Simon Keenlyside is a trained recitalist and opera singer - and good teaching in Lieder is that you don't move too much...

I was just going to say! Well, I have testimony from many of the singers on Orfeo that the directors often arrive without knowing the music, or what they want you to do - they tell you to get up there. And I said, well, if it's good who gets credit? Singers said, if it's good the director takes credit, if it's bad it's the singers' fault! I felt it absolutely necessary for every dancer to know that score backward, but I had no idea it would garner such respect from the singers that they did. Because they hadn't yet learned the whole score, until they had to. And René Jacobs was just astonished - he said, in the press conference: at last I have as a director someone who actually knows the score.

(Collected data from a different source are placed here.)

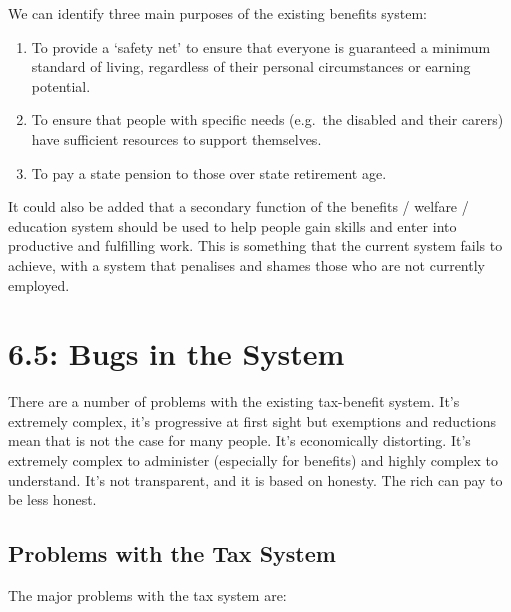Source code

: \documentclass[]{tufte-handout}
\providecommand{\tightlist}{%
  \setlength{\itemsep}{0pt}\setlength{\parskip}{0pt}}
\begin{document}
We can identify three main purposes of the existing benefits system:

\begin{enumerate}
\def\labelenumi{\arabic{enumi}.}
\tightlist
\item
  To provide a `safety net' to ensure that everyone is guaranteed a
  minimum standard of living, regardless of their personal circumstances
  or earning potential.
\item
  To ensure that people with specific needs (e.g.~the disabled and their
  carers) have sufficient resources to support themselves.
\item
  To pay a state pension to those over state retirement age.
\end{enumerate}

It could also be added that a secondary function of the benefits /
welfare / education system should be used to help people gain skills and
enter into productive and fulfilling work. This is something that the
current system fails to achieve, with a system that penalises and shames
those who are not currently employed.

\hypertarget{bugs-in-the-system}{%
\section{6.5: Bugs in the System}\label{bugs-in-the-system}}

There are a number of problems with the existing tax-benefit system.
It's extremely complex, it's progressive at first sight but exemptions
and reductions mean that is not the case for many people. It's
economically distorting. It's extremely complex to administer
(especially for benefits) and highly complex to understand. It's not
transparent, and it is based on honesty. The rich can pay to be less
honest.

\hypertarget{problems-with-the-tax-system}{%
\subsection{Problems with the Tax
System}\label{problems-with-the-tax-system}}

The major problems with the tax system are:
\end{document}
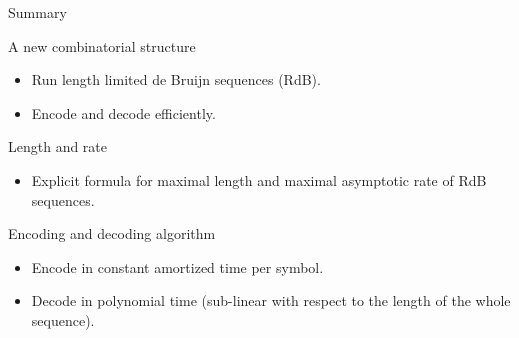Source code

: \begin{frame}{Summary}
    \begin{block}{A new combinatorial structure}
        \begin{itemize}
            \item Run length limited de Bruijn sequences (RdB).
            \item Encode and decode efficiently.
        \end{itemize}
    \end{block}
    
    \begin{block}{Length and rate}
        \begin{itemize}
            \item Explicit formula for maximal length and maximal asymptotic rate of RdB sequences.
        \end{itemize}
    \end{block}
    
    \begin{block}{Encoding and decoding algorithm}
        \begin{itemize}
            \item Encode in constant amortized time per symbol.
            \item Decode in polynomial time (sub-linear with respect to the length of the whole sequence).
        \end{itemize}
    \end{block}
\end{frame}


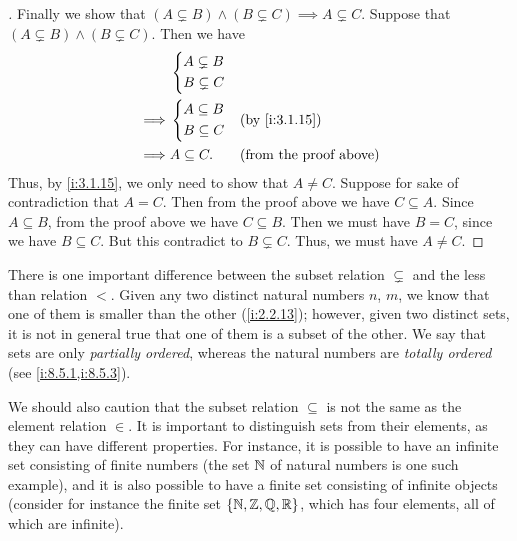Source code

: \begin{proof}[]
  Finally we show that \((A \subsetneq B) \land (B \subsetneq C) \implies A \subsetneq C\).
  Suppose that  \((A \subsetneq B) \land (B \subsetneq C)\).
  Then we have
  \begin{align*}
             & \begin{dcases}
                 A \subsetneq B \\
                 B \subsetneq C
               \end{dcases}                                       \\
    \implies & \begin{dcases}
                 A \subseteq B \\
                 B \subseteq C
               \end{dcases}  &  & \by{i:3.1.15}                     \\
    \implies & A \subseteq C.    &  & \text{(from the proof above)}
  \end{align*}
  Thus, by \cref{i:3.1.15}, we only need to show that \(A \neq C\).
  Suppose for sake of contradiction that \(A = C\).
  Then from the proof above we have \(C \subseteq A\).
  Since \(A \subseteq B\), from the proof above we have \(C \subseteq B\).
  Then we must have \(B = C\), since we have \(B \subseteq C\).
  But this contradict to \(B \subsetneq C\).
  Thus, we must have \(A \neq C\).
\end{proof}

\setcounter{thm}{19}
\begin{rmk}\label{i:3.1.20}
  There is one important difference between the subset relation \(\subsetneq\) and the less than relation \(<\).
  Given any two distinct natural numbers \(n\), \(m\), we know that one of them is smaller than the other (\cref{i:2.2.13});
  however, given two distinct sets, it is not in general true that one of them is a subset of the other.
  We say that sets are only \emph{partially ordered}, whereas the natural numbers are \emph{totally ordered} (see \cref{i:8.5.1,i:8.5.3}).
\end{rmk}

\begin{rmk}\label{i:3.1.21}
  We should also caution that the subset relation \(\subseteq\) is not the same as the element relation \(\in\).
  It is important to distinguish sets from their elements, as they can have different properties.
  For instance, it is possible to have an infinite set consisting of finite numbers (the set \(\mathbb{N}\) of natural numbers is one such example), and it is also possible to have a finite set consisting of infinite objects
  (consider for instance the finite set \(\left\lbrace\mathbb{N}, \mathbb{Z}, \mathbb{Q}, \mathbb{R}\right\rbrace\), which has four elements, all of which are infinite).
\end{rmk}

In other words, there's a big potential for singers who want to move better, and dancers who want to understand the music better - that this area is really not much exploited.

You must understand how I mean this, but divertissement sections in opera are often some of the very worst dancing I've ever seen in my life - and nobody writes about it, but they should. No standard is being exercised at all, and there is so much more that can be done.

Thinking about the centuries when the ballet divertissements were so highly regarded in the operas, the public must have fully expected an equal highlight; dancers fully as engaged and polished as the singers.

But those pieces of choreography have been lost now. so people are making it up now. Great choreographers are on the job, most of the time, but ideally I think one would put together an opera ensemble and train them. Nowadays they are of different nationalities, backgrounds and experiences, and they come together for 10 minutes to work with you.

Jennifer Tipton's doing your lighting - like the poetry/music partnership, lighting and your dance must be partners too?

Absolutely every element in this production is conveying the narrative, and Jennifer is a very powerful partner in that. She knew the music well, she hears it very well, and the text. And she was coming up with ideas and concepts always, there's a structure in her lighting - and this was a very long and demanding project for the lighting, given these short numbers. You will see that it is relevant - if you look there. I didn't look at it fully, at first, I didn't study it, because I was working on mine. But now as we got from city to city, I look at that lighting and I am in love with the lighting! Though don't say that because it will sound silly in the paper!

Do you have a son?

I have one son.

It's an identification of a mother with a teenage son and that music of Winterreise, the new dimension it takes - one's fears for this young man who refuses to believe there is an alternative to despair, that he is determined to finish his days barefoot on the ice. I wonder if having a son is an extra factor that draws you to this piece.

Yes, it's one. Suicide is one of those sidelined tragedies in which people don't have much information. Americans don't deal well with mental illness - there are not easily found support systems for people to talk with each other instead of hiding this secret drama inside. I've thought about it a lot.

Winterreise is such a creation - the way I found it was only because my father loved German lieder, but most people wouldn't happen upon Schubert's Winterreise. And this experience that you're making won't be just for people who already know and as it were protect this piece as theirs, as their own intense experience, but for people who come to dance and don't know the music at all. This isn't a dead 200-year-old thing, this piece of music - this is about you, or me, or anyone at 25.

[Pause.] You put it so well. No one knows better than me just how Schubert doesn't need my dancing on the stage. What a brazen thing to do! but they asked me and I did it the best I could with the most respect.